=== PROMPT ===
Skip the pictures and copy all the data that follows exactly.

=== DATA SUPPLIED ===
..............................

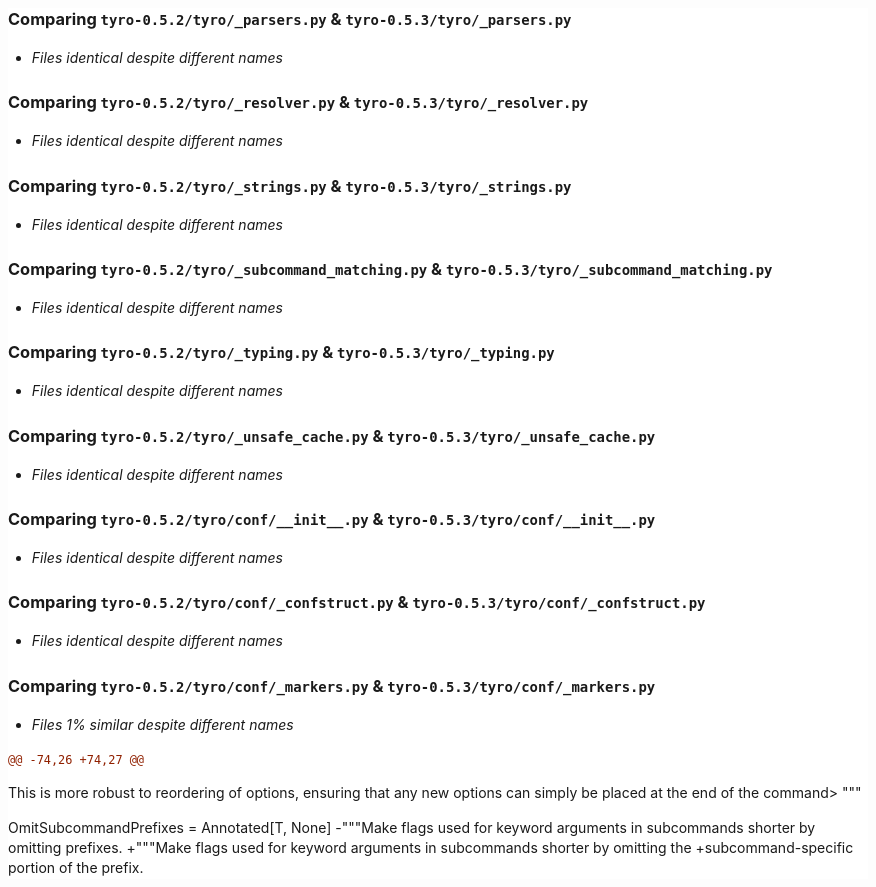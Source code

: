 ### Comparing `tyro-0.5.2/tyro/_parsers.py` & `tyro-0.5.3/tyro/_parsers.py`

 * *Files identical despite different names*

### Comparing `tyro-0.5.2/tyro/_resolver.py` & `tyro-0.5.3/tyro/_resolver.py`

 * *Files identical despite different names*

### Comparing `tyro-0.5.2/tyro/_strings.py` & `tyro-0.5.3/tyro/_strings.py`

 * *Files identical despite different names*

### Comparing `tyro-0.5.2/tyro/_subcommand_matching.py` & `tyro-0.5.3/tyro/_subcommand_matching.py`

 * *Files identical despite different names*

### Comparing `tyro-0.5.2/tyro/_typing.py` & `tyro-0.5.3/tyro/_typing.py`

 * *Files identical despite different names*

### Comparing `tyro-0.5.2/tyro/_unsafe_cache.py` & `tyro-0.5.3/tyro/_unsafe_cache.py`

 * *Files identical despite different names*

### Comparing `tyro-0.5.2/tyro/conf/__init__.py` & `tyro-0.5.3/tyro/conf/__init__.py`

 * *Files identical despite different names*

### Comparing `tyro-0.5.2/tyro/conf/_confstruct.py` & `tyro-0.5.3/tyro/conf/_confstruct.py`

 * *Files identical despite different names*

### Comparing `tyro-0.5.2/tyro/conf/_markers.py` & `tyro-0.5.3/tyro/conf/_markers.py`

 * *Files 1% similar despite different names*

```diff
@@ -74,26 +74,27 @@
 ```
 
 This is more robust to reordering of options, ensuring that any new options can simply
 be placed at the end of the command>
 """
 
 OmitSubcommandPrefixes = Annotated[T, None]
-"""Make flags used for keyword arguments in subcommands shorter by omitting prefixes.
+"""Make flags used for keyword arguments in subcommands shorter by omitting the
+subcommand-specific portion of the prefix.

..............................

=== EXERCISE OUTPUT ===
Source code

: ### Comparing `tyro-0.5.2/tyro/_parsers.py` & `tyro-0.5.3/tyro/_parsers.py`

 * *Files identical despite different names*

### Comparing `tyro-0.5.2/tyro/_resolver.py` & `tyro-0.5.3/tyro/_resolver.py`

 * *Files identical despite different names*

### Comparing `tyro-0.5.2/tyro/_strings.py` & `tyro-0.5.3/tyro/_strings.py`

 * *Files identical despite different names*

### Comparing `tyro-0.5.2/tyro/_subcommand_matching.py` & `tyro-0.5.3/tyro/_subcommand_matching.py`

 * *Files identical despite different names*

### Comparing `tyro-0.5.2/tyro/_typing.py` & `tyro-0.5.3/tyro/_typing.py`

 * *Files identical despite different names*

### Comparing `tyro-0.5.2/tyro/_unsafe_cache.py` & `tyro-0.5.3/tyro/_unsafe_cache.py`

 * *Files identical despite different names*

### Comparing `tyro-0.5.2/tyro/conf/__init__.py` & `tyro-0.5.3/tyro/conf/__init__.py`

 * *Files identical despite different names*

### Comparing `tyro-0.5.2/tyro/conf/_confstruct.py` & `tyro-0.5.3/tyro/conf/_confstruct.py`

 * *Files identical despite different names*

### Comparing `tyro-0.5.2/tyro/conf/_markers.py` & `tyro-0.5.3/tyro/conf/_markers.py`

 * *Files 1% similar despite different names*

```diff
@@ -74,26 +74,27 @@
 ```
 
 This is more robust to reordering of options, ensuring that any new options can simply
 be placed at the end of the command>
 """
 
 OmitSubcommandPrefixes = Annotated[T, None]
-"""Make flags used for keyword arguments in subcommands shorter by omitting prefixes.
+"""Make flags used for keyword arguments in subcommands shorter by omitting the
+subcommand-specific portion of the prefix.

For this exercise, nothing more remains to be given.